Sentenza Isochimica: 4 condanne e 23 assoluzioni
Sentenza di primo grado per il caso Isochimica: condannati due dirigenti di Fs e i due collaboratori di Graziano a dieci anni di reclusione, assolti tutti gli altri 23 imputati. Risarcimenti da 50mila euro a testa per gli eredi delle vittime, condannata a pagare anche Rfi
Sei anni dopo l’inizio del processo e trentasei anni dopo la prima denuncia per la mancata bonifica del sito, Avellino ha conosciuto la prima verità sul caso Isochimica. Nell’aula bunker del tribunale di Napoli il collegio giudicante presieduto dal magistrato Sonia Matarazzo, ha letto la sentenza di primo grado che condanna, per omicidio colposo plurimo, a 10 anni di reclusione a testa i responsabili della sicurezza della fabbrica Vincenzo Izzo e Pasquale De Luca, e i dirigenti di Ferrovie dello Stato Aldo Serio e Giovanni Notarangelo.
Assolti invece con formula piena, perché il fatto non sussiste, tutti gli altri imputati, ovvero gli altri due dirigenti di Fs Mauro Finocchi e Silvano Caroti e tutti coloro che erano stati accusati, a vario titolo, di disastro ambientale, omessa bonifica e omissioni in atti d’ufficio, ovvero l’ex sindaco di Avellino Giuseppe Galasso e tutta la sua giunta di allora, composta da Antonio Rotondi, Sergio Barile, Giancarlo Giordano, Ivo Capone, Toni Iermano, Donato Pennetta, Luca Iandolo e Raffaele Pericolo; i dirigenti del comune di Avellino Luigi Cicalese e Francesco Tizzani; gli imprenditori delle ditte a cui erano state commissionate le prime operazioni di bonifica, Francesco Barbieri, Biagio De Lisa, Giovanni D’Ambrosio, Giovanni Rosti, Francesco De Filippo; i funzionari Asl Michele De Piano e Luigi Borea, l’ex curatore fallimentare della fabbrica Leonida Gabrieli, il responsabile del procedimento di bonifica Giuseppe Blasi e l’ex sindaco di Avellino Paolo Foti.
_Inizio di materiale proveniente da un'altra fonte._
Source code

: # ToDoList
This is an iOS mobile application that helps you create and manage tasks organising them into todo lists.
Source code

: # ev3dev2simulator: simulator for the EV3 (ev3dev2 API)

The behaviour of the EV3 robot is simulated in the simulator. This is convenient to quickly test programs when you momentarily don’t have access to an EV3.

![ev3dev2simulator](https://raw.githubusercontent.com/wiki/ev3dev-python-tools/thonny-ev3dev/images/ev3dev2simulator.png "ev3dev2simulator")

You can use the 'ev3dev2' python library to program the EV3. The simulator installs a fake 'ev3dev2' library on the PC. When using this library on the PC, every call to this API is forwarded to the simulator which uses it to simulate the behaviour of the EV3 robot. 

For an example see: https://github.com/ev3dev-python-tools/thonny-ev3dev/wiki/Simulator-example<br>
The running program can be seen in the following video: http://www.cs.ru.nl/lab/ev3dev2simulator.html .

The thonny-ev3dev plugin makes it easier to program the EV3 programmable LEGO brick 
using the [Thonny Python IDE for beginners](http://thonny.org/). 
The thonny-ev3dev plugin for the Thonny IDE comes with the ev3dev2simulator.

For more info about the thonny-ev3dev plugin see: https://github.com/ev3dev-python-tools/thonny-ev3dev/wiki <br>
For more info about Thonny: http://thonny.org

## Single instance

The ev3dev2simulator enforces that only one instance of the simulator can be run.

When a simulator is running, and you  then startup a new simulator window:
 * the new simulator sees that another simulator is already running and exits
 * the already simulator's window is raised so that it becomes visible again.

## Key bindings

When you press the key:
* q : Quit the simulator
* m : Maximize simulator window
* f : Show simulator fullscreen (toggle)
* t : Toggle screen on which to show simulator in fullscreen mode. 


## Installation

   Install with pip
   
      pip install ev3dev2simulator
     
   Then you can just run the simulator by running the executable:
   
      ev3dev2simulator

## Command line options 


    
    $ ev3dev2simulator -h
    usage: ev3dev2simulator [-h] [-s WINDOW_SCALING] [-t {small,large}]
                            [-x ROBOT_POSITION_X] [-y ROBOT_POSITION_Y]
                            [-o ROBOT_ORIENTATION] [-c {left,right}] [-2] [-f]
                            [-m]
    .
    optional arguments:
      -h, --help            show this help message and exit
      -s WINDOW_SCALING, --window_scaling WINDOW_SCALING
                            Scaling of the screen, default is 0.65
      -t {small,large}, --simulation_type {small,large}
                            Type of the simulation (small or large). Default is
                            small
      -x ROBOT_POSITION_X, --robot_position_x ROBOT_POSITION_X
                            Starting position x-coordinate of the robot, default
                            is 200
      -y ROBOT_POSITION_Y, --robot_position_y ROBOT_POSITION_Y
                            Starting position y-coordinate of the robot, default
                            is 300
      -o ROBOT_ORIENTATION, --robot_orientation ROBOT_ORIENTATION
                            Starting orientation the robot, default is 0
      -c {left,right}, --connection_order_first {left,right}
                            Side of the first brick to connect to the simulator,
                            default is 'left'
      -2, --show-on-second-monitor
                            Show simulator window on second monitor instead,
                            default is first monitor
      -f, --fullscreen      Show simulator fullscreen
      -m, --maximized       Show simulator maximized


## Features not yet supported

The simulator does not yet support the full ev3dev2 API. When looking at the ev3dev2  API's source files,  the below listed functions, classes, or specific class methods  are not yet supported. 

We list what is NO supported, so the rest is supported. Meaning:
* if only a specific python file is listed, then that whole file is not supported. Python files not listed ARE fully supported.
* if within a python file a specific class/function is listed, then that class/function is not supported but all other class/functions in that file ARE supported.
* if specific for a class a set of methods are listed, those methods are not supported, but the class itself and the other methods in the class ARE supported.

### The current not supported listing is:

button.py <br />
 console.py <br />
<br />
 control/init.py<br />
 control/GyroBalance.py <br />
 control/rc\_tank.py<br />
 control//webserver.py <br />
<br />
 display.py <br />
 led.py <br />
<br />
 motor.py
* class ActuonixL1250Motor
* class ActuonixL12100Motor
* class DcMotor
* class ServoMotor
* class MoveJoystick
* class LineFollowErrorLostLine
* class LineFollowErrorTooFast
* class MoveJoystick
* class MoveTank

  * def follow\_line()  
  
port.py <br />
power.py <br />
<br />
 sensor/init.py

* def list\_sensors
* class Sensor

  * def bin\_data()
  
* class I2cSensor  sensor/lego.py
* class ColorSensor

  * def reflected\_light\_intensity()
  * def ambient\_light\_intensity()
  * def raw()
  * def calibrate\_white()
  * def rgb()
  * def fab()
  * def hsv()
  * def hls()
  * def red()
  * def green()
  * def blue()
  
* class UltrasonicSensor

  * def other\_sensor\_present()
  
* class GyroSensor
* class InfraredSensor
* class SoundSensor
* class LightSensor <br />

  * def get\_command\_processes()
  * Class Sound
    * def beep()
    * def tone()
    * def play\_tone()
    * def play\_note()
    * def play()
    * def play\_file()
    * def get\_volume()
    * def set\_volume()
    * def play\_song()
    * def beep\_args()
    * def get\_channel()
Una sentenza arrivata dopo quattro ore di camera di consiglio, tra le lacrime di attesa dei parenti delle vittime. Dei capi d’imputazione i giudici hanno riconosciuto il reato di omicidio plurimo colposo, commesso dai condannati nei confronti degli undici operai deceduti a causa dell’amianto respirato per anni all’interno della fabbrica, correlazione non riconosciuta invece per gli altri ventidue operai morti, alcuni di loro per patologie asbesto correlate, conteggiati negli anni dai colleghi.
È stato dichiarato invece prescritto il reato (contestato ai dirigenti di Fs e ai collaboratori di Graziano) di lesioni personali gravissime nei confronti degli operai a cui è stata riconosciuta la malattia professionale, che dunque non ottengono nessun risarcimento.
Risarcimento che riceveranno invece i familiari delle vittime accertate, 50mila euro ad erede, che verranno pagati in solido anche da Rfi, a cui è stata rigettata la richiesta di costituzione di parte civile anzi è stata condannata all’indennizzo: riconosciute dunque le responsabilità del gruppo ferroviario dello Stato
Anche il comune di Avellino e l’associazione Lotta per la Vita di Borgo Ferrovia hanno ottenuto un risarcimento, come parti civili, di 50mila euro.
Il principale imputato del processo, l’ex patron della fabbrica Elio Graziano, non ha conosciuto la sua sorte giudiziaria, venuto a mancare nel 2017 all’eta di 85 anni.